A statement from the Foreign Ministry
in Jerusalem expressed “concern’ over the EU revision to the UNESCO resolution,
which it said “nullifies the bond and relationship of the Jewish people to the
Temple Mount.”
“The EU proposal still denies the
connection of the Jewish people to the Temple Mount,” the Foreign Ministry
statement said. The text of the proposal has not yet
been released by the EU.
In
its statement, the Foreign Ministry singled out EU member France, which expressed remorse over
its “yes” vote on an April UNESCO resolution that ignored Jewish ties to
Jerusalem. It also emphasized Jerusalem was
still applying diplomatic pressure to quash the current version. “Nothing is finished yet,” the
ministry added.
The
move came days after a joint Palestinian-Jordanian resolution on Jerusalem was shelved after failing to garner
enough support.

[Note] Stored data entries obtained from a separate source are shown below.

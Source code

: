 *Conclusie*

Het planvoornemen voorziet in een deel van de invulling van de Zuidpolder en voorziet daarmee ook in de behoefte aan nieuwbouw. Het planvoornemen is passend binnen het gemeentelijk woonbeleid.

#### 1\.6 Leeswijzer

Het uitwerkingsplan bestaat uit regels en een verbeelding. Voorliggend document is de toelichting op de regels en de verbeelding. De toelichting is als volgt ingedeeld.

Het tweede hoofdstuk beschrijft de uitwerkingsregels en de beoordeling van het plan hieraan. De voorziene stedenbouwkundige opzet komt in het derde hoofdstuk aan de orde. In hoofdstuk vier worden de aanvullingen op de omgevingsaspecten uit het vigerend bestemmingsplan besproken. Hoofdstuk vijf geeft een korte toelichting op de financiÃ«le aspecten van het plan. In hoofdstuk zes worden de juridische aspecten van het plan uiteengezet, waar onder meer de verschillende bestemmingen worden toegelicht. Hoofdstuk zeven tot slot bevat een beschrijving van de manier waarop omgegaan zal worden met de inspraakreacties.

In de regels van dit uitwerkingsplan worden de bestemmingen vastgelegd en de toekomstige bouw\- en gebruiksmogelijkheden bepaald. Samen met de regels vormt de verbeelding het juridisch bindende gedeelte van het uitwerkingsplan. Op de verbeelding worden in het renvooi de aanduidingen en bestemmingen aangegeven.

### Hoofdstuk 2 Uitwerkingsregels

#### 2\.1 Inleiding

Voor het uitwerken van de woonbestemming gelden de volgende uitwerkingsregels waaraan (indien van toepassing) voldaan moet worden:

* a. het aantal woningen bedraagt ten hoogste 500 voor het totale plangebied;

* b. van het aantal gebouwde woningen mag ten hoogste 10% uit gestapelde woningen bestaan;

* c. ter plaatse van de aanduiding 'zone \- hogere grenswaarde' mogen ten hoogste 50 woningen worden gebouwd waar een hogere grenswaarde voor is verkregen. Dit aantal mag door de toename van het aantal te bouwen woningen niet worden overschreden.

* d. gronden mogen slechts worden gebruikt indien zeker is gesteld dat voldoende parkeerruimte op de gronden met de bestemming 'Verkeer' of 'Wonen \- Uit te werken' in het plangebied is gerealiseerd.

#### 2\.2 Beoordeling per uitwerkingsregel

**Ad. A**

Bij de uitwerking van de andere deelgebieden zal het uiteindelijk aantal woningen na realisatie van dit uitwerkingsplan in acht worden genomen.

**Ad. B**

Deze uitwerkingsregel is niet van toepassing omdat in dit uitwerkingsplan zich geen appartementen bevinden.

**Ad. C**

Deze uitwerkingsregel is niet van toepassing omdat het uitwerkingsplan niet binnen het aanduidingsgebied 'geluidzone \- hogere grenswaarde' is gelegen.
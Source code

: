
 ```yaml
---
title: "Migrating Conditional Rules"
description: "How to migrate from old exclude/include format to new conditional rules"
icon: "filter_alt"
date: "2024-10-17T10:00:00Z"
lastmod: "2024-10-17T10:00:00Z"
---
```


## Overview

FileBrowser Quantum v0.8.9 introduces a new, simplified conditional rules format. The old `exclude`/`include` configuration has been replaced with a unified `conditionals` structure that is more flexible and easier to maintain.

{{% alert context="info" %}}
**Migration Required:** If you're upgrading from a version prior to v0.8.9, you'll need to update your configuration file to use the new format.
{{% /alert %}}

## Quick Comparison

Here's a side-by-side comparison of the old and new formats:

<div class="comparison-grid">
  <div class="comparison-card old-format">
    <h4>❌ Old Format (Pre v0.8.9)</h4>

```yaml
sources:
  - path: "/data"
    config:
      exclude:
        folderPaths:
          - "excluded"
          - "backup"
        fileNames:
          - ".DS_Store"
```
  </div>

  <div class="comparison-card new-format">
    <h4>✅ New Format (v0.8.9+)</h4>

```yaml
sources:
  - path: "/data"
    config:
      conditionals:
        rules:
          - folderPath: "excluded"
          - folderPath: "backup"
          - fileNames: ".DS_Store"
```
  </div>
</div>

That proposal urged a return of the Temple Mount and
the Al-Aqsa Mosque to what it called “the historic status quo” following the
1967 Six Day War, under which the Jordanian Waqf religious authority had the
right to administer all aspects of the sites “including maintenance,
restoration, and regulating access.”
Israel
has put pressure on UN members to reject that vote, including in a letter Monday
by Foreign Ministry chief Dore Gold, and vocal complaints from Prime Minister
Benjamin Netanyahu after a previous UNESCO vote on Jerusalem in April.
The complex, which was the site of
the two biblical temples, is Judaism’s holiest site. Muslims regard the
compound — which houses the Al-Aqsa mosque and the Dome of the Rock shrine — as
the third-holiest site in Islam.
While Jews are allowed to enter the
site, they are banned from worship under arrangements instituted by Israel when
it captured the area from Jordan in 1967.
The site has been a focal point of
violence wracking Israel and the West Bank over the past 10 months, amid claims
by Palestinian leaders — vehemently denied by Israel — that the Israeli
government plans to change the status quo on the Temple Mount. Some 40 victims
have been killed in Palestinian stabbing, shooting and car-ramming attacks in
the wave of violence since October.
A resolution adopted by
UNESCO’s executive board in April enraged Israel for ignoring
the Jewish connection to Jerusalem.
The April resolution criticized
Israel for “excavations and works” in East Jerusalem, and urged it to stop
“aggressions and illegal measures against the freedom of worship and Muslims’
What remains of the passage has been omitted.